Hopefully she was alone in her room. Hopefully the kidnappers would be too busy
scrambling to think of using her as a human shield or a bargaining chip.
Hopefully this wasn’t a very bad idea.
They emerged from the trees and the farmhouse was before them, no lights in the
windows, no sound but the crickets.
Jason stepped onto the old wooden porch first, trying to will his body into
lightness. He hadn’t yet put his hand on the screen door when whichever
plank Whit was standing on groaned. Jason pulled at the screen door’s
handle, held the screen open with his back, then tried the knob of the wooden
door. Unlocked. Thank you, boys.
It was the kind of door that liked to announce it was being opened.
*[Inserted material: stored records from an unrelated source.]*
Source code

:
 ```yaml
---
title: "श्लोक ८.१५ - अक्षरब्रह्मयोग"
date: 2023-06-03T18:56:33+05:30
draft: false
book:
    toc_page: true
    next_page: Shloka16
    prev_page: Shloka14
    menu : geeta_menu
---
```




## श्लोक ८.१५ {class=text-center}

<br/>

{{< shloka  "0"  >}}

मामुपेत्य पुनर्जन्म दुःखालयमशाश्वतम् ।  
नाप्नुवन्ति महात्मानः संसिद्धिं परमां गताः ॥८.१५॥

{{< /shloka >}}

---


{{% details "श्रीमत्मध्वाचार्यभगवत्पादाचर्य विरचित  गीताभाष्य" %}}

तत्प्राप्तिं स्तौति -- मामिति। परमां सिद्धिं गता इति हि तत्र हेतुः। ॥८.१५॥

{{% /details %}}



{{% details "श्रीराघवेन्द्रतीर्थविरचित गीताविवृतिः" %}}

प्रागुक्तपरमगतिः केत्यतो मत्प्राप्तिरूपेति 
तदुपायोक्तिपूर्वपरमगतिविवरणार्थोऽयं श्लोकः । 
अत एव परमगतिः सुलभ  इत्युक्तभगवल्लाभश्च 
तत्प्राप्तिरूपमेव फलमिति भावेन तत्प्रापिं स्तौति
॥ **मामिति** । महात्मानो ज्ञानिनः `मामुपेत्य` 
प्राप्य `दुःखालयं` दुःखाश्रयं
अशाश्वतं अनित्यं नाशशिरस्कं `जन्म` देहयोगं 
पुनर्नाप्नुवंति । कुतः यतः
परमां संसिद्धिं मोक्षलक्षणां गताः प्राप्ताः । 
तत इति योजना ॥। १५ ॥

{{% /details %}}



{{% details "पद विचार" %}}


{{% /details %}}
Jason tried it slowly, but that only made it worse, so
he swung it the rest of the way. His night vision was sharp enough now to tell
him this was the kitchen. It smelled like things unwashed. That probably
confirmed Darcy as the only woman in the place. Jason could hear snoring from
close by.
Floorboards groaned again, but this wasn’t Whit. Someone was moving
upstairs. Ahead of Jason and to his left, a sliver of light fell from above,
down a stairway. Forms slowly took shape.
“What the hell!” A man upstairs, screaming. “What the
hell!”
A man who sounded like Brickbat Sanders.
Then rustling from the shadows and the room exploded with light from a lamp.
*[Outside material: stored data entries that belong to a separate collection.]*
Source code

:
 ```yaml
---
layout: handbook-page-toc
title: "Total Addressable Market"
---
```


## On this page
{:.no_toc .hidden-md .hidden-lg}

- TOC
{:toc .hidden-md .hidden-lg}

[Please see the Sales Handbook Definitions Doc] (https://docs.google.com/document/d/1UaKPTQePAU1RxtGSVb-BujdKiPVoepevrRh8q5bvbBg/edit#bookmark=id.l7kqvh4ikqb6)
The guy who’d pulled the cord was sprawled on a couch six feet in front
of Jason. Without thinking, Jason offered an explosion of sound to match the
light.
The figure danced and threw violent new colors on the dull palette before him,
and then the lamp shattered. Now the only light was that coming from
Jason’s barrel, and he spied more motion to the left. Before he could
turn that way, Whit fired, too.
More light fell down the stairway. Feet were pounding upstairs.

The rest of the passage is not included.